Herms was born on July 5, 1935, in Woodland, California. He studied engineering at the University of California at Berkeley, but left school in 1954 and moved to Los Angeles, falling in with the Beat scene in Topanga Canyon that included artist Wallace Berman, poet Robert Alexander, and actor Dean Stockwell. Herms helped Berman and his wife Shirley print and distribute their literary and art journal Semina and began printing his own poems on a hand press, dubbing the enterprise Love Press (he often stamped his artworks with the word). It was Berman, he later recalled, who taught him that “any object, even a mundane cast-off could be of great interest if contextualized properly.”

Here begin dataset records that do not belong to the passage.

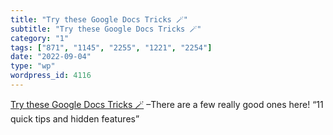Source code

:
 ```yaml
---
title: "Try these Google Docs Tricks 🪄"
subtitle: "Try these Google Docs Tricks 🪄"
category: "1"
tags: ["871", "1145", "2255", "1221", "2254"]
date: "2022-09-04"
type: "wp"
wordpress_id: 4116
---
```

[ Try these Google Docs Tricks 🪄]( https://wondertools.substack.com/p/gdocs?utm_campaign=Recomendo&utm_medium=email&utm_source=Revue%20newsletter) –There are a few really good ones here! “11 quick tips and hidden features”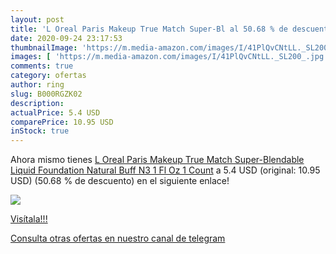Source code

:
 ```yaml
---
layout: post
title: 'L Oreal Paris Makeup True Match Super-Bl al 50.68 % de descuento'
date: 2020-09-24 23:17:53
thumbnailImage: 'https://m.media-amazon.com/images/I/41PlQvCNtLL._SL200_.jpg'
images: [ 'https://m.media-amazon.com/images/I/41PlQvCNtLL._SL200_.jpg' ]
comments: true
category: ofertas
author: ring
slug: B000RGZK02
description:
actualPrice: 5.4 USD
comparePrice: 10.95 USD
inStock: true
---
```


Ahora mismo tienes [L Oreal Paris Makeup True Match Super-Blendable Liquid Foundation  Natural Buff N3  1 Fl Oz 1 Count](https://www.amazon.com/dp/B000RGZK02/?tag=redken08-20) a 5.4 USD (original: 10.95 USD) (50.68 %  de descuento) en el siguiente enlace!

[![](https://m.media-amazon.com/images/I/41PlQvCNtLL._SL200_.jpg)](https://www.amazon.com/dp/B000RGZK02/?tag=redken08-20)

[Visítala!!!](https://www.amazon.com/dp/B000RGZK02/?tag=redken08-20)

[Consulta otras ofertas en nuestro canal de telegram](https://t.me/s/ofertas25)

Around this time, Herms began making his first assemblages composed mainly of detritus and trash, self-curating a show of them in a Hermosa Beach vacant lot, titled Secret Exhibition, in 1957. It was reportedly only seen by Berman and the artist and poet John Reed, and the works were left to decay after the show closed.
Exhibitions followed at San Francisco’s Batman Gallery and Semina Gallery, located on Berman’s houseboat in Larkspur, and in 1961, Herms was included in the groundbreaking exhibition The Art of Assemblage at the Museum of Modern Art in New York, cementing his status as a foundational figure in California assemblage alongside Ed and Nancy Kienholz, Bettye Saar, Noah Purifoy, and Ed Bereal.
Over his seven-decade career, he participated in numerous gallery and museum shows, including George Herms: Xenophilia (Love of the Unknown) at the Museum of Contemporary Art; Los Angeles in 2011, which paired his work with art made by younger assemblage artists; Emergio at Morán Morán (formerly OHWOW Gallery) in 2013 in Los Angeles; George Herms: On and Off the Wall at Louis Stern Gallery in Los Angeles in 2013; and Grand Embrace: Myranda Gillies and Grandpa George Herms at Susan Inglett Gallery in 2019 in New York.
“He was the first Los Angeles-based artist we brought into the program after relocating, and over the course of a 13-year relationship, his approach to art and life closely paralleled our own,” Al Morán of Morán Morán told Hyperallergic. “His work was defined by experimentation and improvisation, a continual process of reinvention.”

Although ephemerality was a cornerstone of his oeuvre, Herms created a few notable public artworks in LA, including “Portals to Poetry” (1989) in downtown’s Citicorp Plaza, made from salvaged steel door frames and bronze plaques engraved with poems by Charles Simic; and “Clocktower: Monument to the Unknown” (1987) in MacArthur Park, a constellation of large rusted buoys surrounding an 18-foot tall weathered obelisk. Another sculpture, “Moon Dial” (1988), an “assemblage of rust-encrusted grates, buoys and a winch,” was removed from Beverly Hills Park after 18 months, at the behest of city councilmembers who felt it was “spoil[ing] the beauty of our park.”

Despite his early accolades and the longevity of his career, widespread recognition was elusive for Herms, with writer and gallerist Mat Gleason calling him one of LA’s most underrated art stars. “You would think that being the missing link between the beats and the hippies might make Herms a cultural icon, but add to that his being the west coast bridge between assemblage and pop art, and there is no excuse for his anonymity,” Gleason wrote in a 2010 Huffington Post column. “George Herms gets every party invite in the LA Art World, but it is unforgivable that the party is never for him.”
This began to change over the past 15 years or so as younger generations were introduced to Herms’s works, including through exhibitions pairing him with emerging artists like Marco Barrera, Agathe Snow, and Terence Koh at Morán Morán. He was also featured in the Getty’s first Pacific Standard Time initiative in 2011, which displayed his work in several exhibitions, including the “free-jazz opera” George Herms: The Artist’s Life at REDCAT.
“He had the unique ability to transform the most humble, overlooked objects and make something surprising and intriguing of them,” gallerist Louis Stern told Hyperallergic. “Just like the man himself, George’s work was offbeat, funky, funny, and unpretentious. He was deeply committed to the rebellious, independent path he forged and was rightly recognized and celebrated for it … The world is a poorer, less colorful place without him in it.”